**Exercise:**
Copy out every record below exactly as written, but leave out any pictures.

━━━ Information ━━━

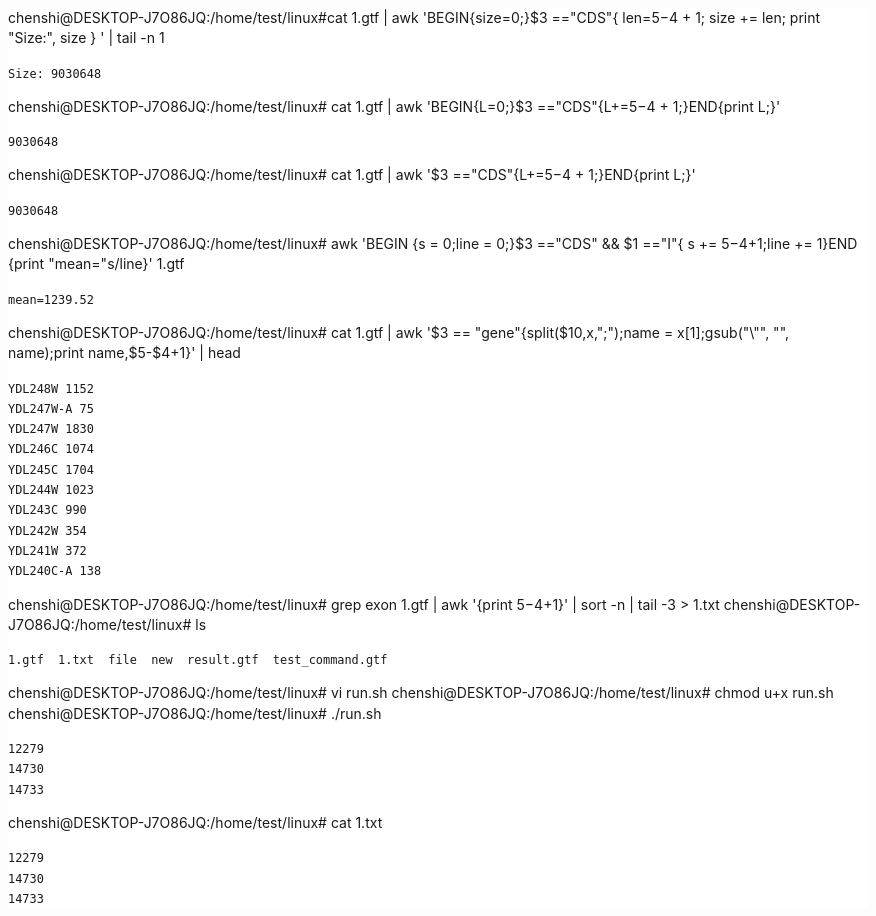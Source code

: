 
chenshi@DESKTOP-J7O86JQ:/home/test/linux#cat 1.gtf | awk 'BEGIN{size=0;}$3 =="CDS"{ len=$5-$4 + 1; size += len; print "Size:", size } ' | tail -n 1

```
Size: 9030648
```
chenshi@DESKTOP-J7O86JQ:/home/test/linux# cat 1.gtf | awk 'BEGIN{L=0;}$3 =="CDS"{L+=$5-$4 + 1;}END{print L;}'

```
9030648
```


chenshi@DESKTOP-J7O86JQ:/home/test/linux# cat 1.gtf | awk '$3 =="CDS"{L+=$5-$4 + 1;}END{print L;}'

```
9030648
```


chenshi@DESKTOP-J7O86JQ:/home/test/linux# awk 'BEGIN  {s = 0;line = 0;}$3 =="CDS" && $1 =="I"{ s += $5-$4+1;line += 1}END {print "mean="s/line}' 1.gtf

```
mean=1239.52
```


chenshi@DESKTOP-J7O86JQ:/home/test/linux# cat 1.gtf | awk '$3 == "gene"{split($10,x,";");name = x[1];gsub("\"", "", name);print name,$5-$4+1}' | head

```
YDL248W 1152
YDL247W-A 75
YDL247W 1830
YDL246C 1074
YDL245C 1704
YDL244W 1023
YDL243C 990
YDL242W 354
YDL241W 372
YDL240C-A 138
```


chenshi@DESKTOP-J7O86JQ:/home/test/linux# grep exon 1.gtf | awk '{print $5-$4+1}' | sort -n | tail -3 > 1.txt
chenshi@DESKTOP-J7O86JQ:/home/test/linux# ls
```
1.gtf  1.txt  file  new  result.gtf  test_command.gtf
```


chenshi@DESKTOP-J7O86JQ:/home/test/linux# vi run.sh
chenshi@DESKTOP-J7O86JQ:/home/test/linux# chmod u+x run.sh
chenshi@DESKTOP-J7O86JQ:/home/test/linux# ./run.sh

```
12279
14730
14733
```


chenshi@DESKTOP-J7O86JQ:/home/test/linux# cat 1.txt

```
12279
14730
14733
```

━━━

**Output for this exercise:**
Source code

: 
chenshi@DESKTOP-J7O86JQ:/home/test/linux#cat 1.gtf | awk 'BEGIN{size=0;}$3 =="CDS"{ len=$5-$4 + 1; size += len; print "Size:", size } ' | tail -n 1

```
Size: 9030648
```
chenshi@DESKTOP-J7O86JQ:/home/test/linux# cat 1.gtf | awk 'BEGIN{L=0;}$3 =="CDS"{L+=$5-$4 + 1;}END{print L;}'

```
9030648
```


chenshi@DESKTOP-J7O86JQ:/home/test/linux# cat 1.gtf | awk '$3 =="CDS"{L+=$5-$4 + 1;}END{print L;}'

```
9030648
```


chenshi@DESKTOP-J7O86JQ:/home/test/linux# awk 'BEGIN  {s = 0;line = 0;}$3 =="CDS" && $1 =="I"{ s += $5-$4+1;line += 1}END {print "mean="s/line}' 1.gtf

```
mean=1239.52
```


chenshi@DESKTOP-J7O86JQ:/home/test/linux# cat 1.gtf | awk '$3 == "gene"{split($10,x,";");name = x[1];gsub("\"", "", name);print name,$5-$4+1}' | head

```
YDL248W 1152
YDL247W-A 75
YDL247W 1830
YDL246C 1074
YDL245C 1704
YDL244W 1023
YDL243C 990
YDL242W 354
YDL241W 372
YDL240C-A 138
```


chenshi@DESKTOP-J7O86JQ:/home/test/linux# grep exon 1.gtf | awk '{print $5-$4+1}' | sort -n | tail -3 > 1.txt
chenshi@DESKTOP-J7O86JQ:/home/test/linux# ls
```
1.gtf  1.txt  file  new  result.gtf  test_command.gtf
```


chenshi@DESKTOP-J7O86JQ:/home/test/linux# vi run.sh
chenshi@DESKTOP-J7O86JQ:/home/test/linux# chmod u+x run.sh
chenshi@DESKTOP-J7O86JQ:/home/test/linux# ./run.sh

```
12279
14730
14733
```


chenshi@DESKTOP-J7O86JQ:/home/test/linux# cat 1.txt

```
12279
14730
14733
```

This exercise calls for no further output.